# Problem to work on
Starting with the line containing "Conectar a las" and going on through the line containing "## **4. Prototipos**", return the lines of the data below exactly, and only those.

# Data excerpts
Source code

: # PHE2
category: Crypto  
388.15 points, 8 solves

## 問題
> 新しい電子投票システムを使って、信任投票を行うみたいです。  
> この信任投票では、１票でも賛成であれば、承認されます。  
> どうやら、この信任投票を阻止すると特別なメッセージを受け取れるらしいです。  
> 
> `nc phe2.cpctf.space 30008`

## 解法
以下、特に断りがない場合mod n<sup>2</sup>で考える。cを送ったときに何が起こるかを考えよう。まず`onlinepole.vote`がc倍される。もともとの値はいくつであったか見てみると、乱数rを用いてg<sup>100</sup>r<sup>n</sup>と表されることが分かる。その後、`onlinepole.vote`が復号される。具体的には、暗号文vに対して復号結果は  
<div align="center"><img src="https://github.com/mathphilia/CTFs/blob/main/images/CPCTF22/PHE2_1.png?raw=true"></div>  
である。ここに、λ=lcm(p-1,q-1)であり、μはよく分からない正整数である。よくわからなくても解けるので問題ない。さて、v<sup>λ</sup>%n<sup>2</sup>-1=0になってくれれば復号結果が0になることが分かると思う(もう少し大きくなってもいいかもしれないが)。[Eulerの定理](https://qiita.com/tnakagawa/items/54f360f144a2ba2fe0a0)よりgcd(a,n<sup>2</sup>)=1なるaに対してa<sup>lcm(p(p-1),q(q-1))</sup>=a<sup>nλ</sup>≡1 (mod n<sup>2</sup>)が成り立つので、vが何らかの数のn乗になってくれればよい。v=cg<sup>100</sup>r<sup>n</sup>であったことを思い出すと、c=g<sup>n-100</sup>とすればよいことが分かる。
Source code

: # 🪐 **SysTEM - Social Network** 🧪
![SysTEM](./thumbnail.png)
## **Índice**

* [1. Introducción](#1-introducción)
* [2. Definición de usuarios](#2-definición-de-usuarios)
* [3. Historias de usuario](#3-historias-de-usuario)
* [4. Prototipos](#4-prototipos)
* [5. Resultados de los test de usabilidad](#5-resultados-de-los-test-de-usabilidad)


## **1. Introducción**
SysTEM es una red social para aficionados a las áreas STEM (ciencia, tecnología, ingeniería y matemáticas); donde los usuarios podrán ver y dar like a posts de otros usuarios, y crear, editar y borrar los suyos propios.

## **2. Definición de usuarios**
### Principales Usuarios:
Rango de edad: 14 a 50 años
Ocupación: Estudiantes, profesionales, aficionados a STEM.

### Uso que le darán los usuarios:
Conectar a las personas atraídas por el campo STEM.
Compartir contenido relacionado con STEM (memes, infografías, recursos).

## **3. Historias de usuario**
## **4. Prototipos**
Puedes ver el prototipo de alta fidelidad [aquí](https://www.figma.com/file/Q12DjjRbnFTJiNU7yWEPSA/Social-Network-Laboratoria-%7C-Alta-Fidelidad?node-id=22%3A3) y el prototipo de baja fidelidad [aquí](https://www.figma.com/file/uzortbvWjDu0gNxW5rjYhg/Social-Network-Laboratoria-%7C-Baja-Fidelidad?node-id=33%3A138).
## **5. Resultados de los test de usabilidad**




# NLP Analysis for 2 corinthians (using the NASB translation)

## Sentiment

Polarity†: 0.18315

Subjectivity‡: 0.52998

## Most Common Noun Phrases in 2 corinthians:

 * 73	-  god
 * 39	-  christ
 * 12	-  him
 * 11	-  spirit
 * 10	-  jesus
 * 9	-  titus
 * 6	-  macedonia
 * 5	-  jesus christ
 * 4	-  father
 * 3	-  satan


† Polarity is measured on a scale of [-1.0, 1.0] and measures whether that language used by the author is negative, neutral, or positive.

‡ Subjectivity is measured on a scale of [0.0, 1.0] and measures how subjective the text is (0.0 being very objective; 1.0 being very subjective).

# Written answer
Conectar a las personas atraídas por el campo STEM.
Compartir contenido relacionado con STEM (memes, infografías, recursos).

## **3. Historias de usuario**
## **4. Prototipos**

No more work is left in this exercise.